Problem Set 3

[*Mahi*]

Now it's enough to show that $\sum_{k\geq 1} \left \lfloor \frac{n}{p^k} \right \rfloor \ge p^a$

Actually, $\sum_{k\geq 1} \left \lfloor \frac{n}{p^k} \right \rfloor = $ The highest power that divide $n!$. So if thought $P^a||m$ and $P^a||n!$ then you have proved that $a \geq P^a$. Actually it doesn't make any sense to me. May be i couldn't get your solution correctly or you just make a bug. Please explain your solution to us more briefly.

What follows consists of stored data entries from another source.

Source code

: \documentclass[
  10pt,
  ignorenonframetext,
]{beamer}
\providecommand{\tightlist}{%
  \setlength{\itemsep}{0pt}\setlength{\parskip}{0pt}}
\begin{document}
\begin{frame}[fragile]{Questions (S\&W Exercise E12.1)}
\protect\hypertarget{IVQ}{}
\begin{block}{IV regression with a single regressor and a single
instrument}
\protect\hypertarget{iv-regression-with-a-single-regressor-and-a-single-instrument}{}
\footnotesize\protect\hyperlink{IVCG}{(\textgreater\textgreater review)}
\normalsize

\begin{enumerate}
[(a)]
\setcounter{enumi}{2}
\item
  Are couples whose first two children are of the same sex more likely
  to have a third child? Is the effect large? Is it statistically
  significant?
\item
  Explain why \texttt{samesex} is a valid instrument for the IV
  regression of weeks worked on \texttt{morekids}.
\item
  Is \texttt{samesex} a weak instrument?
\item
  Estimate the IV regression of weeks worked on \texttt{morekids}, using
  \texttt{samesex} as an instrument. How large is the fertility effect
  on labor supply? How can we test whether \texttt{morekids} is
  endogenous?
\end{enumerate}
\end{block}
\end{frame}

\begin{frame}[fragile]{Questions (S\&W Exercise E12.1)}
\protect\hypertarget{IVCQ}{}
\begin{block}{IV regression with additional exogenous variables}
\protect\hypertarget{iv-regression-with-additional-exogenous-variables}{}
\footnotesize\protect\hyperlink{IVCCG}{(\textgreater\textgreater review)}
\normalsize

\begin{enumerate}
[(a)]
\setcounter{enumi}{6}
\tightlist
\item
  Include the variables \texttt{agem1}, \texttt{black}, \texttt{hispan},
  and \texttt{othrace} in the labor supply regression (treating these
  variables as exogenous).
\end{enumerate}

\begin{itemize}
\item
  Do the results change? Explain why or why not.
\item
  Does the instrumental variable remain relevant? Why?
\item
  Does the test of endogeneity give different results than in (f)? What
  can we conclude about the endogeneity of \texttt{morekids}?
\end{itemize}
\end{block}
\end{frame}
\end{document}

He said $\sum_{k\geq 1} \left \lfloor \frac{n}{p^k} \right \rfloor \ge p^a$ or if $p^x||n!$ then $x \geq a$, hope it clear things up.

[Phlembac Adib Hasan]

As $2$ and $a$ are co-primes, $x|2$ or $x|a$

What if $x=2k$ where $(2,k)=1$ , $2|2$, $k|a$. Are you considering $x$ a prime?I didn't get your solution...

Thank you.I missed the case.Now the proof has been edited.

[Phlembac Adib Hasan]

No 8:

$2^{2a}\equiv1(modb)$
$2^{2b}\equiv1(modc)$
$2^{2c}\equiv1(moda)$

a,b,c wont be even . So that
If b \geq 3
$2^{(2a,\phi(b))} \equiv 2^2 mod \equiv 1(modb)$ (i)
else $b=1$ (ii)
let $a=2n+1$ then for (i)
$2^{2n+1}+1=2^a+1 \equiv 3 \equiv 0( mod b)$
or $b=3$

Thus we can say $c=1,3$,$a=1,3$ are possible values of $b,c$ too.

$ a,b,c$ be pairwisely co prime ,
So that all possible triple is $(1,1,1)$ and permutations of$(3,1,1)$

If $(a,b)=1$ then it's not always true $(2a,\phi (b) )=2$ because $\phi (b)$ may have such prime factors that $b$ doesn't have.

[sourav das]

Now it's enough to show that $\sum_{k\geq 1} \left \lfloor \frac{n}{p^k} \right \rfloor \ge p^a$

Actually, $\sum_{k\geq 1} \left \lfloor \frac{n}{p^k} \right \rfloor = $ The highest power that divide $n!$. So if thought $P^a||m$ and $P^a||n!$ then you have proved that $a \geq P^a$. Actually it doesn't make any sense to me. May be i couldn't get your solution correctly or you just make a bug. Please explain your solution to us more briefly.

He said $\sum_{k\geq 1} \left \lfloor \frac{n}{p^k} \right \rfloor \ge p^a$ or if $p^x||n!$ then $x \geq a$, hope it clear things up.

I meant to actually he has to proof $\sum_{k\geq 1} \left \lfloor \frac{n}{p^k} \right \rfloor=a \ge x$ where he proved that $a\geq P^x$

[Nadim Ul Abrar]

:'( .... ......

[Masum]

Still there are mistakes. You know that $b$ does not share any common factor with $a$ but $\varphi(b)$ may share, because there are some $p_i-1$'s in $\varphi(b)$ who may contain a prime factor of $a$.